## [Prompt]
Report back every line of the entries that contains "integers", exactly as written.

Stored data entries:
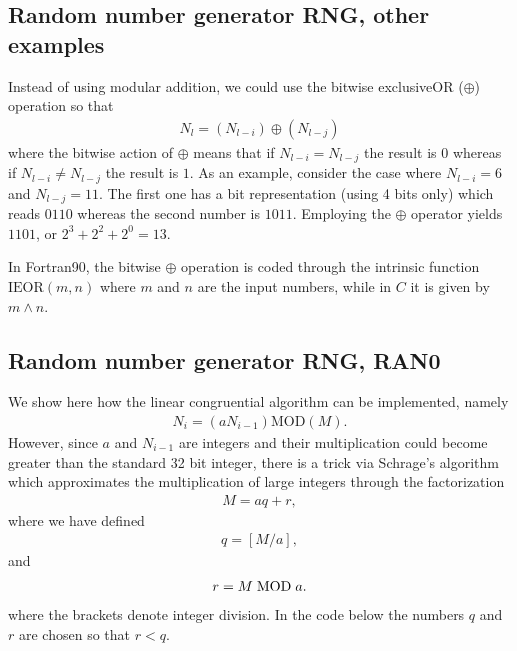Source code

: \documentclass[letterpaper,10pt,english]{sphinxmanual}
\begin{document}
\subsection{Random number generator RNG, other examples}
\label{\detokenize{chapter2:id9}}
Instead of  using modular addition, we could use the bitwise
exclusive\sphinxhyphen{}OR (\(\oplus\)) operation so that
\begin{equation*}
\begin{split}
N_l=(N_{l-i})\oplus (N_{l-j})
\end{split}
\end{equation*}
where the bitwise action of \(\oplus\) means that if \(N_{l-i}=N_{l-j}\) the result is
\(0\) whereas if \(N_{l-i}\ne N_{l-j}\) the result is
\(1\). As an example, consider the case where  \(N_{l-i}=6\) and \(N_{l-j}=11\). The first
one has a bit representation (using 4 bits only) which reads \(0110\) whereas the
second number is \(1011\). Employing the \(\oplus\) operator yields
\(1101\), or \(2^3+2^2+2^0=13\).

In Fortran90, the bitwise \(\oplus\) operation is coded through the intrinsic
function \(\mathrm{IEOR}(m,n)\) where \(m\) and \(n\) are the input numbers, while in \(C\)
it is given by \(m\wedge n\).


\subsection{Random number generator RNG, RAN0}
\label{\detokenize{chapter2:random-number-generator-rng-ran0}}
We show here how the linear congruential algorithm can be implemented, namely
\begin{equation*}
\begin{split}
N_i=(aN_{i-1}) \mathrm{MOD} (M).
\end{split}
\end{equation*}
However, since \(a\) and \(N_{i-1}\) are integers and their multiplication
could become greater than the standard 32 bit integer, there is a trick via
Schrage’s algorithm which approximates the multiplication
of large integers through the factorization
\begin{equation*}
\begin{split}
M=aq+r,
\end{split}
\end{equation*}
where we have defined
\begin{equation*}
\begin{split}
q=[M/a],
\end{split}
\end{equation*}
and
\begin{equation*}
\begin{split}
r = M\hspace{0.1cm}\mathrm{MOD} \hspace{0.1cm}a.
\end{split}
\end{equation*}
where the brackets denote integer division. In the code below the numbers
\(q\) and \(r\) are chosen so that \(r < q\).
\end{document}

## [Task output]
However, since \(a\) and \(N_{i-1}\) are integers and their multiplication
of large integers through the factorization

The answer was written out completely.